=== DATA RECORDS ===
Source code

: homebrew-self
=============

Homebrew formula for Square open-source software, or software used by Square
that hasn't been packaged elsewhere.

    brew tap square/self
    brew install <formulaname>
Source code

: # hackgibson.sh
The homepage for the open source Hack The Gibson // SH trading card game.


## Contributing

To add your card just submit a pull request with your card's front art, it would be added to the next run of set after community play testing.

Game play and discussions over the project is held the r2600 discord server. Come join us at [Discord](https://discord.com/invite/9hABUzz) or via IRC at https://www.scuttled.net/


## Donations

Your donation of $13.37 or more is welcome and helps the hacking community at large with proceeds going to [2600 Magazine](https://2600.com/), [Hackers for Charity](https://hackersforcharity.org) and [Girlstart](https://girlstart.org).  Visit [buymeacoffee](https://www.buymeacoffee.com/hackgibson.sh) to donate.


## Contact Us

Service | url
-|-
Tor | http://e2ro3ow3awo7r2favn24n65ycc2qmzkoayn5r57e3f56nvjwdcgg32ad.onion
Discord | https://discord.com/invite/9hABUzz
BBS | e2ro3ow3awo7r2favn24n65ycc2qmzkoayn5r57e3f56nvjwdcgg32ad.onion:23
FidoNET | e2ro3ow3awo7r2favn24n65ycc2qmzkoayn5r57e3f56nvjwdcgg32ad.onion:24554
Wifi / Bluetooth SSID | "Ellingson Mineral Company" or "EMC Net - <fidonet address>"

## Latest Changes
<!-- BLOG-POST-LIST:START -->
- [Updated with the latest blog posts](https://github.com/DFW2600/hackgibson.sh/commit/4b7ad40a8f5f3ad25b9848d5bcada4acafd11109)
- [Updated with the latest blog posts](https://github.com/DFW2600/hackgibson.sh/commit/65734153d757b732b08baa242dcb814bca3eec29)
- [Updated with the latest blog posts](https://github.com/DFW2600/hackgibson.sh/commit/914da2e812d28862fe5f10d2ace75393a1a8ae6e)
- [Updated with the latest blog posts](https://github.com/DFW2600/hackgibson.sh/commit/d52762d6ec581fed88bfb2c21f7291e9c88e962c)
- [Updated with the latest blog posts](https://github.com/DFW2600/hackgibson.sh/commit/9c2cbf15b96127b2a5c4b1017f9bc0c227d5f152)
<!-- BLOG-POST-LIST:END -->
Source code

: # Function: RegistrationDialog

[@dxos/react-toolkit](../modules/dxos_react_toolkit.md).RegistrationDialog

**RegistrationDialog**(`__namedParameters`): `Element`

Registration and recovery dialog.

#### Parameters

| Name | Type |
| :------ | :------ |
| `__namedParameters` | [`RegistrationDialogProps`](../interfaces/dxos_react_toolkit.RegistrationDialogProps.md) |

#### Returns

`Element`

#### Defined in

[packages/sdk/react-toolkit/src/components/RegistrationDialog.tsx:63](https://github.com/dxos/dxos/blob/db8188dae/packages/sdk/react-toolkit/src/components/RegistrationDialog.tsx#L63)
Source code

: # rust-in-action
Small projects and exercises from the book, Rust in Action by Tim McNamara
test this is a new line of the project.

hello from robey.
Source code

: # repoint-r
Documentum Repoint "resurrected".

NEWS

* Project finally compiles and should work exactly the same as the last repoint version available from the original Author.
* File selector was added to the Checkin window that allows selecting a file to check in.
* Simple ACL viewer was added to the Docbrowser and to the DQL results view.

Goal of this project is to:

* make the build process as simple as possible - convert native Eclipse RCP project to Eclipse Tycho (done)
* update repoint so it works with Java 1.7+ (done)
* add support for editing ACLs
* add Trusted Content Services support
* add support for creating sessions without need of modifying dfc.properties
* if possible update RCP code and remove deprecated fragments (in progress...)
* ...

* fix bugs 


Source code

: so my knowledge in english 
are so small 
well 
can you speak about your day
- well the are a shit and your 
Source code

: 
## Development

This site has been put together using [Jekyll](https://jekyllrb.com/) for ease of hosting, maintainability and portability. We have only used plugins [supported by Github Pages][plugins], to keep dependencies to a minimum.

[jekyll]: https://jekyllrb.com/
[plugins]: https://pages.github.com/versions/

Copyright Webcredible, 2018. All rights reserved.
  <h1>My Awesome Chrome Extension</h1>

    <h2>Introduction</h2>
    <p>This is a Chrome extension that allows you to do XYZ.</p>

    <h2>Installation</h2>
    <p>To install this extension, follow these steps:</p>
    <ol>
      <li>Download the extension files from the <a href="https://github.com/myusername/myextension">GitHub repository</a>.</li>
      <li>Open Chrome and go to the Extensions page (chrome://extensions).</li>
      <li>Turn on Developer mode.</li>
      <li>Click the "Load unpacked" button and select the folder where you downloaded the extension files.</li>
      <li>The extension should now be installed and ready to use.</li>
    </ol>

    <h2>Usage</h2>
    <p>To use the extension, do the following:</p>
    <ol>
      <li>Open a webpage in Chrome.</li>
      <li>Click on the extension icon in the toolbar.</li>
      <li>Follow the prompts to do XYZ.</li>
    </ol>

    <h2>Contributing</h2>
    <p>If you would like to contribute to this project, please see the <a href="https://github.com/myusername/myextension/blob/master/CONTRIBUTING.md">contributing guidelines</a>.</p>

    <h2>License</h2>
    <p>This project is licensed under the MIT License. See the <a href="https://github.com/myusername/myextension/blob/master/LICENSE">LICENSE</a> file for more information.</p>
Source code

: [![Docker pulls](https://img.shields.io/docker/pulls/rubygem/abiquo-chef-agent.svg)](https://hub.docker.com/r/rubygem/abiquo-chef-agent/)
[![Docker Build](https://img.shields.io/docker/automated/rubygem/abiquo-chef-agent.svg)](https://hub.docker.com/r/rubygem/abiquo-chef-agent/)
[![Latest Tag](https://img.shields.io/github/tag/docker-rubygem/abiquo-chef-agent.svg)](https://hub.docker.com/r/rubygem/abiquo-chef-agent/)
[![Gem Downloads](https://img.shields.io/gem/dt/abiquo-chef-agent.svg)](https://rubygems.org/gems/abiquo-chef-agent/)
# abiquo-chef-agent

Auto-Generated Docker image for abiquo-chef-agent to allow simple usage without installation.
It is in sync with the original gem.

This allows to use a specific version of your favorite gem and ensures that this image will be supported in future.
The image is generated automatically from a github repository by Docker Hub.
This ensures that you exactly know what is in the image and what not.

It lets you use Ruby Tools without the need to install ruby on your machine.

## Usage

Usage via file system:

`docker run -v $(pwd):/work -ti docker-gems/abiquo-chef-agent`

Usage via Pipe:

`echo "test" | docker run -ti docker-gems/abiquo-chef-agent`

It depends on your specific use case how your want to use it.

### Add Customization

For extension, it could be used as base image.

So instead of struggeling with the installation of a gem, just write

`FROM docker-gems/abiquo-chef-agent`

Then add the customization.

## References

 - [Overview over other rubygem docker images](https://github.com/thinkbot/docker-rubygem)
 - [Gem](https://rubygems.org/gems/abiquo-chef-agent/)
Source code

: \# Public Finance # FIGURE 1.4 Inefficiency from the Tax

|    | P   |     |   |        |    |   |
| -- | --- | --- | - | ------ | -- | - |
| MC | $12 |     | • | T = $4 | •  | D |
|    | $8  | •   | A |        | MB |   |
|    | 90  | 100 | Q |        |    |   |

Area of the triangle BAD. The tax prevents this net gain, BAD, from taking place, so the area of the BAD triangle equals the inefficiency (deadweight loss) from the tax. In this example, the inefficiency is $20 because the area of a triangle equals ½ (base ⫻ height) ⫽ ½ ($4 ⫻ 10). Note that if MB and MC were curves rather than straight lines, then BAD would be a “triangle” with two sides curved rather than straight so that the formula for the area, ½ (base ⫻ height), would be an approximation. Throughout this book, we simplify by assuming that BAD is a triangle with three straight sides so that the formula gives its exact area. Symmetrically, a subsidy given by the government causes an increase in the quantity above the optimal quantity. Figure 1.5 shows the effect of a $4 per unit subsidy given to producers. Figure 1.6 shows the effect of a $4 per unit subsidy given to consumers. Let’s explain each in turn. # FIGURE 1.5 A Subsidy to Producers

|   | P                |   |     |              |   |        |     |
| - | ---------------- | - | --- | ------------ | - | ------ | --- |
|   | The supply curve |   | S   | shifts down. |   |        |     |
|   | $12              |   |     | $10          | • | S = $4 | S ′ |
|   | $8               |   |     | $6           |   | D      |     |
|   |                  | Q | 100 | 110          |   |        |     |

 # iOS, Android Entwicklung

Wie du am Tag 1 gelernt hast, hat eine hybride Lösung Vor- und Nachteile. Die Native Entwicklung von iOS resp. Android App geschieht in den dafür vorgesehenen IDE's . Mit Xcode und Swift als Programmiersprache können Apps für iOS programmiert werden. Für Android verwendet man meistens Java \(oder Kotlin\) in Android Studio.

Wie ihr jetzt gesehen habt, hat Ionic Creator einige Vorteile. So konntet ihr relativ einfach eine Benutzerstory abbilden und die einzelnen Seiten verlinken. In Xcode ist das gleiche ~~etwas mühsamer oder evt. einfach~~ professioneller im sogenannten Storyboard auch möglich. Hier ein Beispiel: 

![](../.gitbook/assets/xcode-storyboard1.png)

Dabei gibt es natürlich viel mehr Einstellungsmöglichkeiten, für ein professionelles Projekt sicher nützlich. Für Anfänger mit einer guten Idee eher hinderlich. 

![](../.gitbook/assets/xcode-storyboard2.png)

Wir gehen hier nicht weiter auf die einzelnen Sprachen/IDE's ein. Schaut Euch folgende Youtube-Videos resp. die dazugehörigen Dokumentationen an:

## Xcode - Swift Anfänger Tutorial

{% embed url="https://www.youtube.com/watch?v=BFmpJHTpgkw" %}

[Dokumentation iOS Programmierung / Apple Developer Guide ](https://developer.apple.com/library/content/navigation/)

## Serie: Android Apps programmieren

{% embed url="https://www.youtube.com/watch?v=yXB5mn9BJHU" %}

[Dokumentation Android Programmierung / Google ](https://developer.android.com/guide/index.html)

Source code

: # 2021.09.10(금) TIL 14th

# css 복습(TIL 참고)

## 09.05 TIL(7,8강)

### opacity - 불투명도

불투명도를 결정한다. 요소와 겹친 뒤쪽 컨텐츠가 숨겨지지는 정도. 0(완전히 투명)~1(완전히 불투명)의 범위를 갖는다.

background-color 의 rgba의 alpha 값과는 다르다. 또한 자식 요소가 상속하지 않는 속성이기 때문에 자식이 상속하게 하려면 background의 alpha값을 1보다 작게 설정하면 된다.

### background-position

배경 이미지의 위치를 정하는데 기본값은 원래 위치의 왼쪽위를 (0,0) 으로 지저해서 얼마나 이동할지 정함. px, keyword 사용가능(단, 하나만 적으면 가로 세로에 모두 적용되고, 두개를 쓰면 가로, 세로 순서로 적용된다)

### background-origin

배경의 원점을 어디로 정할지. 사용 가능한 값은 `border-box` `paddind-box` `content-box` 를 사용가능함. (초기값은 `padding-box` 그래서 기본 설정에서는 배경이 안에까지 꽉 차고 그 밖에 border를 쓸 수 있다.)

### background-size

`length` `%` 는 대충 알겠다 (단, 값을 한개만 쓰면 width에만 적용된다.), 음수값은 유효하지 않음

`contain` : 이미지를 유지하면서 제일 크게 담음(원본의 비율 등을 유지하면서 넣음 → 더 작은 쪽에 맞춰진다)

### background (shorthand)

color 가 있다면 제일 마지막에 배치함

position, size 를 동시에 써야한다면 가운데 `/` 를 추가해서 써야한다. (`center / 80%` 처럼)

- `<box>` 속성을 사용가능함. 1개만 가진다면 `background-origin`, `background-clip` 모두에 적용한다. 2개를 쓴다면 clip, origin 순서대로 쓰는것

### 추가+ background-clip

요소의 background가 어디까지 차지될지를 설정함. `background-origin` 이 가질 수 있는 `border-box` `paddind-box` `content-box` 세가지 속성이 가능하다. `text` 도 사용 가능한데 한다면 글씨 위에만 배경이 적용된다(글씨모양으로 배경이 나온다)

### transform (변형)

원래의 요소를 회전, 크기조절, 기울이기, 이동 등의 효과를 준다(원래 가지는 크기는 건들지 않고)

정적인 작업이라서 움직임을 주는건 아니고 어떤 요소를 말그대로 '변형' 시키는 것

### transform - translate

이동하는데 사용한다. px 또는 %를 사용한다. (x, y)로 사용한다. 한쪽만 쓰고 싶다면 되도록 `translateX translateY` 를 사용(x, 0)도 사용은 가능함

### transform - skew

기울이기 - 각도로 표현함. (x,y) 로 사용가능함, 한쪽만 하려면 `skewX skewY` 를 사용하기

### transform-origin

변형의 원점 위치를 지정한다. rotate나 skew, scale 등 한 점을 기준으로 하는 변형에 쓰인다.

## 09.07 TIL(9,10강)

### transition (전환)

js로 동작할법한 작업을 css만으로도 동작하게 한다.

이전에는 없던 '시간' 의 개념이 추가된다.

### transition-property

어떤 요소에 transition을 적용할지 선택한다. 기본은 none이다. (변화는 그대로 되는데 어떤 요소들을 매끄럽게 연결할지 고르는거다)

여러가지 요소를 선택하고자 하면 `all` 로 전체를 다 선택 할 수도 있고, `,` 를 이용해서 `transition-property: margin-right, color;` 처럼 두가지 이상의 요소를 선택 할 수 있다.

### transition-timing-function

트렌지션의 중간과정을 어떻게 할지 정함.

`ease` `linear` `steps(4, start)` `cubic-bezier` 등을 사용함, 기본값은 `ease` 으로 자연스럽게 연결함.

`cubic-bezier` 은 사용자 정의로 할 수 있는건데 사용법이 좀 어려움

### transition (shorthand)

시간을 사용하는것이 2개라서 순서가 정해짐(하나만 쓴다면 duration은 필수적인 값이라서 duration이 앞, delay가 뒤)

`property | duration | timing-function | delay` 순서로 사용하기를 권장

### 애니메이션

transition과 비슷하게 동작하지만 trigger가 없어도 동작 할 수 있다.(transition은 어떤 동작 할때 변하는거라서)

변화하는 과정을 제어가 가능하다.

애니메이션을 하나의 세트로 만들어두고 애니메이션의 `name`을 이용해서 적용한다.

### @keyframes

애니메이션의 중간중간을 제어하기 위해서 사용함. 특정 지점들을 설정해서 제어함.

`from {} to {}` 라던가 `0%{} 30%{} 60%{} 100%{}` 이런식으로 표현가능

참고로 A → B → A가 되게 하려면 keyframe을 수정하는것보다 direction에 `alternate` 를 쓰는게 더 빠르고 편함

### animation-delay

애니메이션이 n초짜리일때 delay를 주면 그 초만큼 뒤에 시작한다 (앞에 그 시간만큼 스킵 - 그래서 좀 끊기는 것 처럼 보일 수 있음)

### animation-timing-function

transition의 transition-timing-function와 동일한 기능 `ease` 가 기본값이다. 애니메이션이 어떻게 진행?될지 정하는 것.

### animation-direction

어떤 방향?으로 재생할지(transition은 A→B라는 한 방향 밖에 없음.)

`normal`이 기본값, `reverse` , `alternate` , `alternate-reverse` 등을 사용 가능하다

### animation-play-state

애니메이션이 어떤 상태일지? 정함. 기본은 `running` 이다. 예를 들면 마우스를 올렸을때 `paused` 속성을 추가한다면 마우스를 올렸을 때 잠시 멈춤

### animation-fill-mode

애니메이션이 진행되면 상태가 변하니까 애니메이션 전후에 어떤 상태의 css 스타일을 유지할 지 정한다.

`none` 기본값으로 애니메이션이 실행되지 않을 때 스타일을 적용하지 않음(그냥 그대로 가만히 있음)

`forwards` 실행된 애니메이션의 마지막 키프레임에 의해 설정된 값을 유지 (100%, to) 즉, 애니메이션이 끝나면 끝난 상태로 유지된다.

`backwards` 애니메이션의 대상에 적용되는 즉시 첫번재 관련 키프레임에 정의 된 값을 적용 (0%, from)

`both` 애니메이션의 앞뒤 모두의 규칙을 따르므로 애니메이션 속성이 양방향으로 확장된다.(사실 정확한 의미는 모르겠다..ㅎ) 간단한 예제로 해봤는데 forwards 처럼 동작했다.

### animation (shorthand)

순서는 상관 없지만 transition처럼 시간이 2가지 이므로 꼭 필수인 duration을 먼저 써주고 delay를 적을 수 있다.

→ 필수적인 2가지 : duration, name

=== EXERCISE PROMPT ===
Repeat the material above exactly, beginning with its first line and ending with the line that holds "# Function: RegistrationDialog", and leave out everything else.

=== ANSWER TO THIS EXERCISE ===
Source code

: homebrew-self
=============

Homebrew formula for Square open-source software, or software used by Square
that hasn't been packaged elsewhere.

    brew tap square/self
    brew install <formulaname>
Source code

: # hackgibson.sh
The homepage for the open source Hack The Gibson // SH trading card game.


## Contributing

To add your card just submit a pull request with your card's front art, it would be added to the next run of set after community play testing.

Game play and discussions over the project is held the r2600 discord server. Come join us at [Discord](https://discord.com/invite/9hABUzz) or via IRC at https://www.scuttled.net/


## Donations

Your donation of $13.37 or more is welcome and helps the hacking community at large with proceeds going to [2600 Magazine](https://2600.com/), [Hackers for Charity](https://hackersforcharity.org) and [Girlstart](https://girlstart.org).  Visit [buymeacoffee](https://www.buymeacoffee.com/hackgibson.sh) to donate.


## Contact Us

Service | url
-|-
Tor | http://e2ro3ow3awo7r2favn24n65ycc2qmzkoayn5r57e3f56nvjwdcgg32ad.onion
Discord | https://discord.com/invite/9hABUzz
BBS | e2ro3ow3awo7r2favn24n65ycc2qmzkoayn5r57e3f56nvjwdcgg32ad.onion:23
FidoNET | e2ro3ow3awo7r2favn24n65ycc2qmzkoayn5r57e3f56nvjwdcgg32ad.onion:24554
Wifi / Bluetooth SSID | "Ellingson Mineral Company" or "EMC Net - <fidonet address>"

## Latest Changes
<!-- BLOG-POST-LIST:START -->
- [Updated with the latest blog posts](https://github.com/DFW2600/hackgibson.sh/commit/4b7ad40a8f5f3ad25b9848d5bcada4acafd11109)
- [Updated with the latest blog posts](https://github.com/DFW2600/hackgibson.sh/commit/65734153d757b732b08baa242dcb814bca3eec29)
- [Updated with the latest blog posts](https://github.com/DFW2600/hackgibson.sh/commit/914da2e812d28862fe5f10d2ace75393a1a8ae6e)
- [Updated with the latest blog posts](https://github.com/DFW2600/hackgibson.sh/commit/d52762d6ec581fed88bfb2c21f7291e9c88e962c)
- [Updated with the latest blog posts](https://github.com/DFW2600/hackgibson.sh/commit/9c2cbf15b96127b2a5c4b1017f9bc0c227d5f152)
<!-- BLOG-POST-LIST:END -->
Source code

: # Function: RegistrationDialog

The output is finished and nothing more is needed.